╭─ INPUT MATERIAL

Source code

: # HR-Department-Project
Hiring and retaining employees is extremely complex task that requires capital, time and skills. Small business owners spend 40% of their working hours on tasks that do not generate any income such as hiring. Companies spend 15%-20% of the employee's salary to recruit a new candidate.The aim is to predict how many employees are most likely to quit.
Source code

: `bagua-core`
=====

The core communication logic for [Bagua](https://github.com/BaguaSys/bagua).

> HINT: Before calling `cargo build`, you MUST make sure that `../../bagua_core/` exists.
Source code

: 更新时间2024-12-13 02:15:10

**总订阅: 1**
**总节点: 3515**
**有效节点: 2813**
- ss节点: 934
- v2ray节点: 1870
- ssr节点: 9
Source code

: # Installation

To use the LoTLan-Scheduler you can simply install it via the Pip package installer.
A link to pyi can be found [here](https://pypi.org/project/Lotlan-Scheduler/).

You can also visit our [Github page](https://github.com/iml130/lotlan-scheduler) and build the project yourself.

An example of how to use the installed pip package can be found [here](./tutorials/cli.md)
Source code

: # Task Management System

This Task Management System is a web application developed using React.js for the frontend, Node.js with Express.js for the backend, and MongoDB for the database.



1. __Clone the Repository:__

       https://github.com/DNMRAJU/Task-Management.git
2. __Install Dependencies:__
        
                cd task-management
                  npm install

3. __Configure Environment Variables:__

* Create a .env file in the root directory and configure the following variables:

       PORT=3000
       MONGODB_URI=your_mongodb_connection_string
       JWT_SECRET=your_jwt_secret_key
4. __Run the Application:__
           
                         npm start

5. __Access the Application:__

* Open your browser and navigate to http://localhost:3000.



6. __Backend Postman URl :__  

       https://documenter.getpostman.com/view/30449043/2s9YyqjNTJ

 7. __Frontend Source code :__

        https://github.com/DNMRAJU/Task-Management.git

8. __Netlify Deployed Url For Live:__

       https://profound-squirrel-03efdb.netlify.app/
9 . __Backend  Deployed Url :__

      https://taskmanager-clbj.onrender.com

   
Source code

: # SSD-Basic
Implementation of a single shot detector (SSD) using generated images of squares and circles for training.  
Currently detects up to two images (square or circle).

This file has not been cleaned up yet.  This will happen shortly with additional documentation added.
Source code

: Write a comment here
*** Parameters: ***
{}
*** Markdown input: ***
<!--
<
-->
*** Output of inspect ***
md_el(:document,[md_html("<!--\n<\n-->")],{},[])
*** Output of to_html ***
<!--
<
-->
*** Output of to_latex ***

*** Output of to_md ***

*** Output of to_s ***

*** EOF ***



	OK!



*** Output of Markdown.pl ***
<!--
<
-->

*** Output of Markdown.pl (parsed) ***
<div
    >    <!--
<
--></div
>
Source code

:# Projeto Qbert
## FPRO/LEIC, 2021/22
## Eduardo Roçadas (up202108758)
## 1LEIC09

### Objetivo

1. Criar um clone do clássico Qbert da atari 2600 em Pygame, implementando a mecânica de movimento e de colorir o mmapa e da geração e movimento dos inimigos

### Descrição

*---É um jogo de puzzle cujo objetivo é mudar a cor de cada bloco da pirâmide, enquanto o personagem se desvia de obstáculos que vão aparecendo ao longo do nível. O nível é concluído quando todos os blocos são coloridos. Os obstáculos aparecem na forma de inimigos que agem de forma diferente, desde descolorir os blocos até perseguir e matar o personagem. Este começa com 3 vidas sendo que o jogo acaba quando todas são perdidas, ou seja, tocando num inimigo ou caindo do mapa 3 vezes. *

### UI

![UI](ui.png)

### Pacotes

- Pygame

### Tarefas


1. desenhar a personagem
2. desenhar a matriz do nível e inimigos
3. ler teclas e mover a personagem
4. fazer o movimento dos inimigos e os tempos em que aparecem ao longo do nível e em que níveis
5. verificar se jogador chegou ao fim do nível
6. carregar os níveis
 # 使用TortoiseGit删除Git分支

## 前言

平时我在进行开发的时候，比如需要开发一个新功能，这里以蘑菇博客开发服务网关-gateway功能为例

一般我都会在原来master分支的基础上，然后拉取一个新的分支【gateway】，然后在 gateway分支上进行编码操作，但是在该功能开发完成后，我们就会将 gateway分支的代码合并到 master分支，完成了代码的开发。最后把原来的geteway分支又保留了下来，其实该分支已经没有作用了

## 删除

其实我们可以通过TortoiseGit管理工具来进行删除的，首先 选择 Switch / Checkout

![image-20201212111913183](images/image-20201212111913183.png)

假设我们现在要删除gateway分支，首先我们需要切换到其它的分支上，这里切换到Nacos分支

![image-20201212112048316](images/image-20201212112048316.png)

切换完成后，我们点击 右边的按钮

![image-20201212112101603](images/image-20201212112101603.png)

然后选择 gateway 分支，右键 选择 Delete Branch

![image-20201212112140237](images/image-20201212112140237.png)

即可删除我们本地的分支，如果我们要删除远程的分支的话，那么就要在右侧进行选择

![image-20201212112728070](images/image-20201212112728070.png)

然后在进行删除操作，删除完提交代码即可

╰─

WHAT IS EXPECTED:
Each line in the entries above that includes the string "build" adds to the count; state that count only.

RESULT OF THIS EXERCISE:
2